You’ve got to hand it to Johnny Reinhard. His American Festival of Microtonal Music keeps the varied sound of alternative tunings coursing through Manhattan in a flow remarkable for its quantity, if not always quality. And every now and then, amid the quarter-tone cello pieces and homemade instrument demonstrations, he pulls off a concert so stunning as to outclass the “Hooray for Modernism” festivals uptown that garner so much more publicity. Such was the enlightening March 8 concert of the Flux Quartet.
For the Flux (Tom Chiu, first violin; Max Mandel, viola; Dave Eggar, cello; and Conrad Harris substituting on second violin for Jesse Mills on this concert) is becoming the quartet that thoughtful new-music lovers had hoped the Kronos would be: catholic in repertoire, dynamic in performance, and not stooping to theatrics or watered-down Astor Piazzolisms to gain an audience. An American Arditti, in other words, not speeding up Morton Feldman’s Second Quartet to four hours for fear of arm fatigue (as the Kronos did), but stretching it to six, on their resplendently meditative new Mode recording, in accordance with Feldman’s apparent desires. And whether they found their own microtonal repertoire or had it given them, this weighty, varied concert flouted the truism that microtonality has produced a lot of good theory but little good music.
The great divide that keeps microtonalists sniping at each other is equal temperament (equal division of the octave into 31, 53, even 96 or more steps) versus just intonation (unequal division for maximum consonance with fewer pitches). The Flux played strong examples of each, by Mexican pioneer Julian Carrillo and American patriarch Ben Johnston. Carrillo made a career off what he called “the Thirteenth Tone,” and I had heretofore found his music rather gridlike and unimaginative. But 2 Bosquejos was Romantic in texture and gesture, and to hear the Flux play parallel chords moving through eighths of a half-step, always in tune and in that otherwise conventional context, gave my ear a thrilling twist.

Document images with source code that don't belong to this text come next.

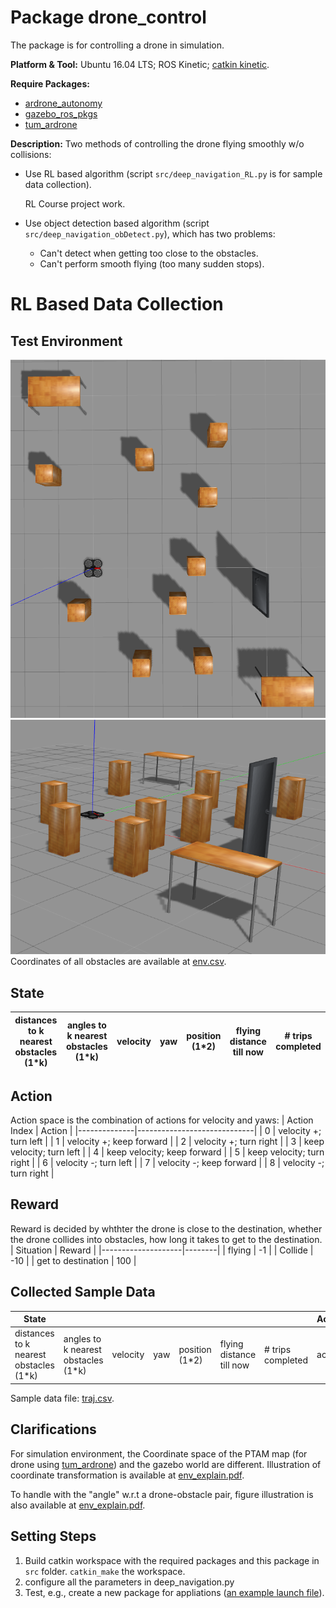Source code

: # Package drone_control
The package is for controlling a drone in simulation. 

**Platform & Tool:** Ubuntu 16.04 LTS; ROS Kinetic; [catkin kinetic](http://wiki.ros.org/catkin).

**Require Packages:**

* [ardrone_autonomy](https://github.com/AutonomyLab/ardrone_autonomy)
* [gazebo_ros_pkgs](https://github.com/ros-simulation/gazebo_ros_pkgs/tree/hydro-devel)
* [tum_ardrone](https://github.com/tum-vision/tum_ardrone)

**Description:** Two methods of controlling the drone flying smoothly w/o collisions:

* Use RL based algorithm (script `src/deep_navigation_RL.py` is for sample data collection).

    RL Course project work.

* Use object detection based algorithm (script `src/deep_navigation_obDetect.py`), which has two problems:
   
   * Can't detect when getting too close to the obstacles.
   * Can't perform smooth flying (too many sudden stops).




# RL Based Data Collection
## Test Environment
![Top View](./assets/env1.png)
![Main View](./assets/env2.png)
Coordinates of all obstacles are available at [env.csv](./src/env.csv).
## State
| distances to k nearest obstacles (1*k) | angles to k nearest obstacles (1*k) | velocity | yaw | position (1*2) | flying distance till now | \# trips completed |
|--------------------------------------------------------|---------------------------------------------------|----------|-----|------------------------------|--------------------------|--------------------|
## Action
Action space is the combination of actions for velocity and yaws:
| Action Index | Action                      |
|--------------|-----------------------------|
| 0            | velocity +; turn left       |
| 1            | velocity +; keep forward    |
| 2            | velocity +; turn right      |
| 3            | keep velocity; turn left    |
| 4            | keep velocity; keep forward |
| 5            | keep velocity; turn right   |
| 6            | velocity -; turn left       |
| 7            | velocity -; keep forward    |
| 8            | velocity -; turn right      |
## Reward
Reward is decided by whthter the drone is close to the destination, whether the drone collides into obstacles, how long it takes to get to the destination.
| Situation          | Reward |
|--------------------|--------|
| flying             | -1     |
| Collide            | -10    |
| get to destination | 100    |
## Collected Sample Data
| State                                                  |                                                   |          |     |                              |                          |                    | Action | Reward  |
|--------------------------------------------------------|---------------------------------------------------|----------|-----|------------------------------|--------------------------|--------------------|--------|---------|
| distances to k nearest obstacles (1*k) | angles to k nearest obstacles (1*k) | velocity | yaw | position (1*2) | flying distance till now | \# trips completed | ac     | R_{t+1} |

Sample data file: [traj.csv](./assets/traj.csv).

## Clarifications
For simulation environment, the Coordinate space of the PTAM map (for drone using [tum_ardrone](https://github.com/tum-vision/tum_ardrone)) and the gazebo world are different. Illustration of coordinate transformation is available at [env_explain.pdf](./assets/env_explain.pdf).

To handle with the "angle" w.r.t a drone-obstacle pair, figure illustration is also available at [env_explain.pdf](./assets/env_explain.pdf).

## Setting Steps
1. Build catkin workspace with the required packages and this package in `src` folder. `catkin_make` the workspace.
2. configure all the parameters in deep_navigation.py
3. Test, e.g., create a new package for appliations ([an example launch file](./assets/RL_col_data_sim.launch)).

Johnston’s Fifth Quartet (out of 10 so far) was a more complex pleasure. Coming after his fiendishly difficult but widely popular Fourth Quartet, based on “Amazing Grace,” it is a less extroverted but still very demanding work; the Kronos decided that it was too hard to attempt, though he wrote it for them. Based on the American folk song “Lonesome Valley,” the piece opened cloudily and in different tempos at once with that tune played over rocking fifths in the cello. Twice it grew through textures of Ivesian layering to hectic climaxes, and along the way gave Chiu more than a few opportunities to slide through melodies of tiny increments involving the 13th harmonic. More intuitively written than some of Johnston’s later quartets, this one has deep roots in his Southern upbringing, and is one of the most soulful works of a master too neglected in New York.

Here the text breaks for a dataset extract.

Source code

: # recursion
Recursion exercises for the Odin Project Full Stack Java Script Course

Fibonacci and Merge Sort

Not quite so rare (because Uptowners champion him) was the Fifth Quartet of the Italian recluse Giacinto Scelsi. The piece was single-mindedly, not to say minimalistically, focused on creating via strings the noise envelope of a struck gong, each gesture beginning with a loud pluck, going to a thick, scratchy crunch, out of which would slowly evolve a purer, glissandoing unison tone. The most heterogeneous work, by contrast, was Reinhard’s own Trespass, using both quarter-tones and a scale based on the 17th harmonic, the latter of which produces a wide array of interval types. After Mandel started playing, Chiu entered the stage sneakily from the audience, as if infiltrating. This wasn’t the first time I’d wished Reinhard’s own music were more serious in intent, for his microtonal expertise is phenomenal, and the piece offered a disunified array of ear-bending tuning displays.

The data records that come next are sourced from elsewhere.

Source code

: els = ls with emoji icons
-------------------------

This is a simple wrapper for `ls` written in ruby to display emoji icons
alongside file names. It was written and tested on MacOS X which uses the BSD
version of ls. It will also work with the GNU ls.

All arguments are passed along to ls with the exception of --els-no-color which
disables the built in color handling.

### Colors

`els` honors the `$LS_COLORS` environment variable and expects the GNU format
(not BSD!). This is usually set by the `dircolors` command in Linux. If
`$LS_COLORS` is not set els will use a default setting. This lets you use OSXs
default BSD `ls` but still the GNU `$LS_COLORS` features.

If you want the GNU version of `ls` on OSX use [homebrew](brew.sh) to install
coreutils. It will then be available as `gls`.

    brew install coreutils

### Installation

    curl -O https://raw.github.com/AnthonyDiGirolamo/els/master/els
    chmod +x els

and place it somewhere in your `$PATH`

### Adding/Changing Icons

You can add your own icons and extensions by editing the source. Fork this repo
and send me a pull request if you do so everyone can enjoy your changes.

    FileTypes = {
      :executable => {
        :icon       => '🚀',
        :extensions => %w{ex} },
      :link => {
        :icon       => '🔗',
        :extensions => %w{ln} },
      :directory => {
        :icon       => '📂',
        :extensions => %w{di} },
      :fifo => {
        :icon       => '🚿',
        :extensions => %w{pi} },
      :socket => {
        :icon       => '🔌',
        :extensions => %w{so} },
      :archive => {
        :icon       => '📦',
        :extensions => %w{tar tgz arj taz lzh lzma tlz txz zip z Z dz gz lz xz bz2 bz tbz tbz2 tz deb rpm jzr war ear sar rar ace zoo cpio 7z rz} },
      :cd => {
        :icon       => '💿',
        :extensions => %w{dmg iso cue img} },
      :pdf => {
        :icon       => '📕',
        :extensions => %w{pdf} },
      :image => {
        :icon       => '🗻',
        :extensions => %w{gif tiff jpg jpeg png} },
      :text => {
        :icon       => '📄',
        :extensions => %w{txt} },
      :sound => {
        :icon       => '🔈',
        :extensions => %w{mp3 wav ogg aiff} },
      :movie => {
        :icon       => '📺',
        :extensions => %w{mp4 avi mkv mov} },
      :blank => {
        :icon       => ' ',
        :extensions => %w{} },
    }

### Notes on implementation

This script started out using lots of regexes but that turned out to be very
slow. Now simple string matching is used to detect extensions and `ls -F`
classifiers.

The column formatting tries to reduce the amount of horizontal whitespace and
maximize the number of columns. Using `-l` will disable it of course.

The seemingly non-microtonal Second Quartet of Charles Ives was included here because it was played in extended Pythagorean, pure-fifth tuning in keeping with an alleged “underlying acoustical plan” that Reinhard has discovered in Ives’s notational idiosyncrasies (such as, for example, including a D-sharp and E-flat in the same chord). That’s as may be; we needed no more urgent excuse for a performance as energetic as this, not quite as crisp in the chaotic second movement as I might have liked, but achieving an ecstatic and mystical third-movement climax. My ear’s not good enough to distinguish Pythagorean from vanilla in an atonal context, and I assume we got what was advertised. But in terms of monuments of microtonal music played with consummate power and authority, we got more than anyone could have expected.